「横浜のタイソン」と呼ばれるアマ5冠で日本ウエルター級14位の田中空(23=大橋)がプロデビュー3連勝を飾った。アドール・トーレス(30=フィリピン)との同級8回戦に臨み、4回1分53秒、TKO勝ち。左ボディー、左フックの強打で攻め込むと、4回にはコーナーに追い込んでラッシュ。レフェリーストップで試合終了直後、トーレスが倒れ込むほどのダメージだった。
田中は「相手の試合動画みていて、打たれ強いのは分かっていた。ディフェンスもブロックもうまくて自分のペースで打たせてもらえなかった。やりずらかった。うまく崩せて良かった」と安堵(あんど)の笑みを浮かべた。我慢強いトーレスの心を折った連打で倒し切り「力みすぎているとお父さん(トレーナーの強士氏)に言われ、手数でいこうと。それがうまくいきました」と振り返った。
デビューから3連続KO勝ち。田中は「誰とやりたいかとかは今はない。(大橋秀行)会長に組んでもらった試合に勝ち、しっかりとランキングを上げ、実績をつくりたい」と言葉に力を込めた。
同じウエルター級では東洋太平洋、WBOアジア・パシフィック統一王者佐々木尽(八王子中屋)がWBA、WBC、IBFで4位、WBOで2位と世界挑戦が間近に迫っている。田中は「同じ年齢で同じ階級でウエルター級のトップを走っている。自分も追いつきたい。早く追いつけるように頑張りたい。会長に決めてもらった試合を頑張ってそこまでいきたい」と決意を新たにしていた。

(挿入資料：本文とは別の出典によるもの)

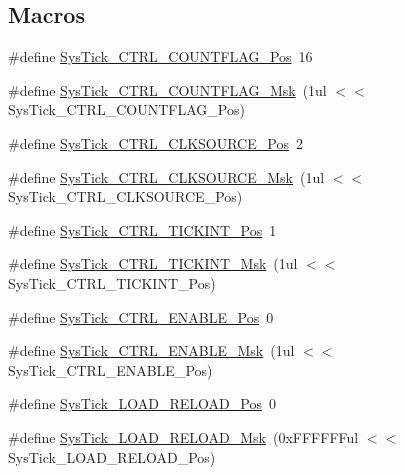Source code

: \subsection*{Macros}
\begin{DoxyCompactItemize}
\item 
\#define \hyperlink{group___c_m_s_i_s___c_m3___sys_tick_gadbb65d4a815759649db41df216ed4d60}{Sys\-Tick\-\_\-\-C\-T\-R\-L\-\_\-\-C\-O\-U\-N\-T\-F\-L\-A\-G\-\_\-\-Pos}~16
\item 
\#define \hyperlink{group___c_m_s_i_s___c_m3___sys_tick_ga1bf3033ecccf200f59baefe15dbb367c}{Sys\-Tick\-\_\-\-C\-T\-R\-L\-\_\-\-C\-O\-U\-N\-T\-F\-L\-A\-G\-\_\-\-Msk}~(1ul $<$$<$ Sys\-Tick\-\_\-\-C\-T\-R\-L\-\_\-\-C\-O\-U\-N\-T\-F\-L\-A\-G\-\_\-\-Pos)
\item 
\#define \hyperlink{group___c_m_s_i_s___c_m3___sys_tick_ga24fbc69a5f0b78d67fda2300257baff1}{Sys\-Tick\-\_\-\-C\-T\-R\-L\-\_\-\-C\-L\-K\-S\-O\-U\-R\-C\-E\-\_\-\-Pos}~2
\item 
\#define \hyperlink{group___c_m_s_i_s___c_m3___sys_tick_gaa41d06039797423a46596bd313d57373}{Sys\-Tick\-\_\-\-C\-T\-R\-L\-\_\-\-C\-L\-K\-S\-O\-U\-R\-C\-E\-\_\-\-Msk}~(1ul $<$$<$ Sys\-Tick\-\_\-\-C\-T\-R\-L\-\_\-\-C\-L\-K\-S\-O\-U\-R\-C\-E\-\_\-\-Pos)
\item 
\#define \hyperlink{group___c_m_s_i_s___c_m3___sys_tick_ga88f45bbb89ce8df3cd2b2613c7b48214}{Sys\-Tick\-\_\-\-C\-T\-R\-L\-\_\-\-T\-I\-C\-K\-I\-N\-T\-\_\-\-Pos}~1
\item 
\#define \hyperlink{group___c_m_s_i_s___c_m3___sys_tick_ga95bb984266ca764024836a870238a027}{Sys\-Tick\-\_\-\-C\-T\-R\-L\-\_\-\-T\-I\-C\-K\-I\-N\-T\-\_\-\-Msk}~(1ul $<$$<$ Sys\-Tick\-\_\-\-C\-T\-R\-L\-\_\-\-T\-I\-C\-K\-I\-N\-T\-\_\-\-Pos)
\item 
\#define \hyperlink{group___c_m_s_i_s___c_m3___sys_tick_ga0b48cc1e36d92a92e4bf632890314810}{Sys\-Tick\-\_\-\-C\-T\-R\-L\-\_\-\-E\-N\-A\-B\-L\-E\-\_\-\-Pos}~0
\item 
\#define \hyperlink{group___c_m_s_i_s___c_m3___sys_tick_ga16c9fee0ed0235524bdeb38af328fd1f}{Sys\-Tick\-\_\-\-C\-T\-R\-L\-\_\-\-E\-N\-A\-B\-L\-E\-\_\-\-Msk}~(1ul $<$$<$ Sys\-Tick\-\_\-\-C\-T\-R\-L\-\_\-\-E\-N\-A\-B\-L\-E\-\_\-\-Pos)
\item 
\#define \hyperlink{group___c_m_s_i_s___c_m3___sys_tick_gaf44d10df359dc5bf5752b0894ae3bad2}{Sys\-Tick\-\_\-\-L\-O\-A\-D\-\_\-\-R\-E\-L\-O\-A\-D\-\_\-\-Pos}~0
\item 
\#define \hyperlink{group___c_m_s_i_s___c_m3___sys_tick_ga265912a7962f0e1abd170336e579b1b1}{Sys\-Tick\-\_\-\-L\-O\-A\-D\-\_\-\-R\-E\-L\-O\-A\-D\-\_\-\-Msk}~(0x\-F\-F\-F\-F\-F\-Ful $<$$<$ Sys\-Tick\-\_\-\-L\-O\-A\-D\-\_\-\-R\-E\-L\-O\-A\-D\-\_\-\-Pos)
$$
\end{DoxyCompactItemize}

田中は3歳から指導を受ける元プロボクサーの父強士さんと二人三脚で成長を続け、アマ戦績58勝(39RSC)8敗とレフェリーストップ勝ち(TKO勝ち)が多い「倒し屋」だ。165センチと軽量級の身長となるものの、世界的にも選手層の厚いウエルター級が主戦場となる。通常体重は72~73キロで骨太、胸板が厚いガッチリ体形だ。
身長180センチながら大型選手を次々と撃破していった元統一ヘビー級王者マイク・タイソン(米国)の試合動画を参考にボクシングスタイルを確立。大橋会長も「横浜のタイソンと言われてきた。タイソンと同じく、小さい体で倒すということを実現していってもらいたい。確かにウエルター級では小柄だが、小柄なことが武器になっている」と期待を寄せている。
◆田中空(たなか・そら)2001年(平13)6月1日、川崎市生まれ。3歳の時、元プロボクサーの父強士さんの勧めでボクシングを開始。幼稚園から大橋ジムでもスパーリングを経験。武相高から東洋大へ進学。17年に高校選抜、アジアジュニア選手権、19年に高校選抜優勝。22年に国体、23年に全日本選手権を制覇。家族は両親と妹。身長165センチの右ファイター。